TASK DETAILS: Your task is to copy the stretch of lines in the records below that begins with the line containing "- **Mock data resets**" and ends with the line containing "### **Cyber-Physical Safety Integration**", exactly as written, with nothing added.

SUPPLIED MATERIAL:
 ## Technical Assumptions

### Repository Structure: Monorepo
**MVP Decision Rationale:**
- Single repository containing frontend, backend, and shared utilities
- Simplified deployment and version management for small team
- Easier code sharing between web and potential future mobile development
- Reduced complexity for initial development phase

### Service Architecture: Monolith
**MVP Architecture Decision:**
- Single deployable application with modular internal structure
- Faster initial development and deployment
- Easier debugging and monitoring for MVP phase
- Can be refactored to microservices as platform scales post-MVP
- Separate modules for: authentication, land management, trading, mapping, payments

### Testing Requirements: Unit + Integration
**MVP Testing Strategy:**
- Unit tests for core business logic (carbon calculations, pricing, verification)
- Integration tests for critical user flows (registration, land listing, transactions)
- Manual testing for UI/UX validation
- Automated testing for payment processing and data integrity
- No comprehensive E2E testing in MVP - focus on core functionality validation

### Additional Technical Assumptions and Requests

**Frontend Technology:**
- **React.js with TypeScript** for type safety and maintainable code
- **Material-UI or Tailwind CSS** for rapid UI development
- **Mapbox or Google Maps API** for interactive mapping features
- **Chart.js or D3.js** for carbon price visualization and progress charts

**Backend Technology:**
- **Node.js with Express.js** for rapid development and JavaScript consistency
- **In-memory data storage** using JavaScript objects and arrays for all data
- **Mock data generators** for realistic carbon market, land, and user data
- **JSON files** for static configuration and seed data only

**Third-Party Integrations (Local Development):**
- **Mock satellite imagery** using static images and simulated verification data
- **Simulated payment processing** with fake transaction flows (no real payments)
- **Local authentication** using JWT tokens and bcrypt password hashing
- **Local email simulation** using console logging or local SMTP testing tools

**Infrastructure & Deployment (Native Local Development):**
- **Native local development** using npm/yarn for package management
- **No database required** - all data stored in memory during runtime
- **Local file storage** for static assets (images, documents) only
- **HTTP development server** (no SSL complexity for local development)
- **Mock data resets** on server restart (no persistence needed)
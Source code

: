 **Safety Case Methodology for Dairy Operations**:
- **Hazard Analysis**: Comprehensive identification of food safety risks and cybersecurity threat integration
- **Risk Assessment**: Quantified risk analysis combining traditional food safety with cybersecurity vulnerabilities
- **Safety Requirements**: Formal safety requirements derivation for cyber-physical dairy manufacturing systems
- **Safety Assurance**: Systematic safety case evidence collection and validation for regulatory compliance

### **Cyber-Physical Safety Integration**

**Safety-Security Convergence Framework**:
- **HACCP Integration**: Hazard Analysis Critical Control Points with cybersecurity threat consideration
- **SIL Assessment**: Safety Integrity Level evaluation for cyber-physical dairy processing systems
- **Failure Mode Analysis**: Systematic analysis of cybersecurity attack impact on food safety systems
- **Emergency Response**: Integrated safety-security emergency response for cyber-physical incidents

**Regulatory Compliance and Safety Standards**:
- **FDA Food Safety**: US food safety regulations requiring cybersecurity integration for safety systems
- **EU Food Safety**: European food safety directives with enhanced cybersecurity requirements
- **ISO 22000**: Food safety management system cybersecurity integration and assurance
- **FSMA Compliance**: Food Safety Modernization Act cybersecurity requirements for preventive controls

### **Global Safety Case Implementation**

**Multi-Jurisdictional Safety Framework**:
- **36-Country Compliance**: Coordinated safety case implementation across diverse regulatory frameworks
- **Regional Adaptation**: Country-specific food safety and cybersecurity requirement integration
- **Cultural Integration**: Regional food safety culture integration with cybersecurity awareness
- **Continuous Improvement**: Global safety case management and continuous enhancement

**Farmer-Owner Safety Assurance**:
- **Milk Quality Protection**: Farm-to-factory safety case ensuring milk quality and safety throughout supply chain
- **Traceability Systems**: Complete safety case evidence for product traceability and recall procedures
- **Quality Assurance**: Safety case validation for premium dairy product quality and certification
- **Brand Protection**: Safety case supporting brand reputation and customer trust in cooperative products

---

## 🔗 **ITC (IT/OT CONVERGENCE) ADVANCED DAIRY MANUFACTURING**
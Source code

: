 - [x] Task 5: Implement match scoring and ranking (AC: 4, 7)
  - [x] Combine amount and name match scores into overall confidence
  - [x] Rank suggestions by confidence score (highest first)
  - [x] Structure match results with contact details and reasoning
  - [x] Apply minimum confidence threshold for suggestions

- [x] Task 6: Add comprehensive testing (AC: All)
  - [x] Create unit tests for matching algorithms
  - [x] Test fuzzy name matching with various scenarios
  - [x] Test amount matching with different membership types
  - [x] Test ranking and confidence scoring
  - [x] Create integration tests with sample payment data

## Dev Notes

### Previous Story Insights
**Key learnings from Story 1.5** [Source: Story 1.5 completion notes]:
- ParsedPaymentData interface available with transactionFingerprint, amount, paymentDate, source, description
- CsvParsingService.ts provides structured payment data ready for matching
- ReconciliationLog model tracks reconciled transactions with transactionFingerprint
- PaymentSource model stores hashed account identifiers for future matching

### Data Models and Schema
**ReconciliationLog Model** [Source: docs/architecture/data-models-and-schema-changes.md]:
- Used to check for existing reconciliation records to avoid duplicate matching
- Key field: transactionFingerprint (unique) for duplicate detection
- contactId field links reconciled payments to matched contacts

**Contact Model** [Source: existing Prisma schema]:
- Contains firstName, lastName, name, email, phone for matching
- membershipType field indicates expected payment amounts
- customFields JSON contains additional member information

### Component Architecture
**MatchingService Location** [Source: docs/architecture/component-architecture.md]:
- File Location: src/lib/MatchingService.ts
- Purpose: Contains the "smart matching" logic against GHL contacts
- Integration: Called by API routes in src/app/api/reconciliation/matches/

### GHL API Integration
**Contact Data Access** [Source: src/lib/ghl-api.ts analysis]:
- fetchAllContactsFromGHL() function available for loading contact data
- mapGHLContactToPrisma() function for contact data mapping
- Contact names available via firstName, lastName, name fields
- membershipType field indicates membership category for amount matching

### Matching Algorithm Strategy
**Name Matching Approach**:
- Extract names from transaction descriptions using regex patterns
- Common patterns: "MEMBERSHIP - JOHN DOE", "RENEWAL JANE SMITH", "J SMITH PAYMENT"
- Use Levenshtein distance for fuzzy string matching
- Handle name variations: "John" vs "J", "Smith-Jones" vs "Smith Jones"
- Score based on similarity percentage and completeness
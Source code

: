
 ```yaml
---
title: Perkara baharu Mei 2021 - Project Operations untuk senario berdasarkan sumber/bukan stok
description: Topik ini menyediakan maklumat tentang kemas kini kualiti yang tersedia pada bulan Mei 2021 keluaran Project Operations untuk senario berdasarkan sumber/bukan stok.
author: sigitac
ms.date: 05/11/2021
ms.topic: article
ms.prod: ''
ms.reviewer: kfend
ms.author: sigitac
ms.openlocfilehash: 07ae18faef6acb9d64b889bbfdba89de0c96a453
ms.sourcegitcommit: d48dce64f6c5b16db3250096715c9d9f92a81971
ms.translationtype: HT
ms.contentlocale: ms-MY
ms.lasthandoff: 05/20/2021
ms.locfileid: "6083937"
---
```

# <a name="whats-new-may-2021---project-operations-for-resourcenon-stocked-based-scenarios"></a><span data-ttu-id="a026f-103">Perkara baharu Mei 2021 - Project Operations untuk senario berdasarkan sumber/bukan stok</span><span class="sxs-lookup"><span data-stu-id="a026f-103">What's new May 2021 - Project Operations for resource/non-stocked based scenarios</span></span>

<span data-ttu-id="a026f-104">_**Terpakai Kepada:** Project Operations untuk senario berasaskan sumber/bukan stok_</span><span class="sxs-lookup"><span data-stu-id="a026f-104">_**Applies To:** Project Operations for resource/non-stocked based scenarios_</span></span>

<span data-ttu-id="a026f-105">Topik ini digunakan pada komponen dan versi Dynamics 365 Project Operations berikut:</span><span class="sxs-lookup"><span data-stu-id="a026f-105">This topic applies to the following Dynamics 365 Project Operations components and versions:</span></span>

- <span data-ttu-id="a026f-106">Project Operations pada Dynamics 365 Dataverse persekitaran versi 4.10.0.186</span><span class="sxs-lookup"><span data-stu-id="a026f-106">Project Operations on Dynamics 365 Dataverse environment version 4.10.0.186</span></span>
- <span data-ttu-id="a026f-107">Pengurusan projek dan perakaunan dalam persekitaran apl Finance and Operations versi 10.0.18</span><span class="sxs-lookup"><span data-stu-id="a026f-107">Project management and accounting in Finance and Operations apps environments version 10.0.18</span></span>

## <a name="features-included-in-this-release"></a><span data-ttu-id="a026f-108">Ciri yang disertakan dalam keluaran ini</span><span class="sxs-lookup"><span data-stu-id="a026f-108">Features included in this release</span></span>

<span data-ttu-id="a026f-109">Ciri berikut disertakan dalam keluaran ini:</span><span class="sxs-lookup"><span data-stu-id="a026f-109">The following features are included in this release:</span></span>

RESPONSE TO THE TASK:
- **Mock data resets** on server restart (no persistence needed)
Source code

: **Safety Case Methodology for Dairy Operations**:
- **Hazard Analysis**: Comprehensive identification of food safety risks and cybersecurity threat integration
- **Risk Assessment**: Quantified risk analysis combining traditional food safety with cybersecurity vulnerabilities
- **Safety Requirements**: Formal safety requirements derivation for cyber-physical dairy manufacturing systems
- **Safety Assurance**: Systematic safety case evidence collection and validation for regulatory compliance

### **Cyber-Physical Safety Integration**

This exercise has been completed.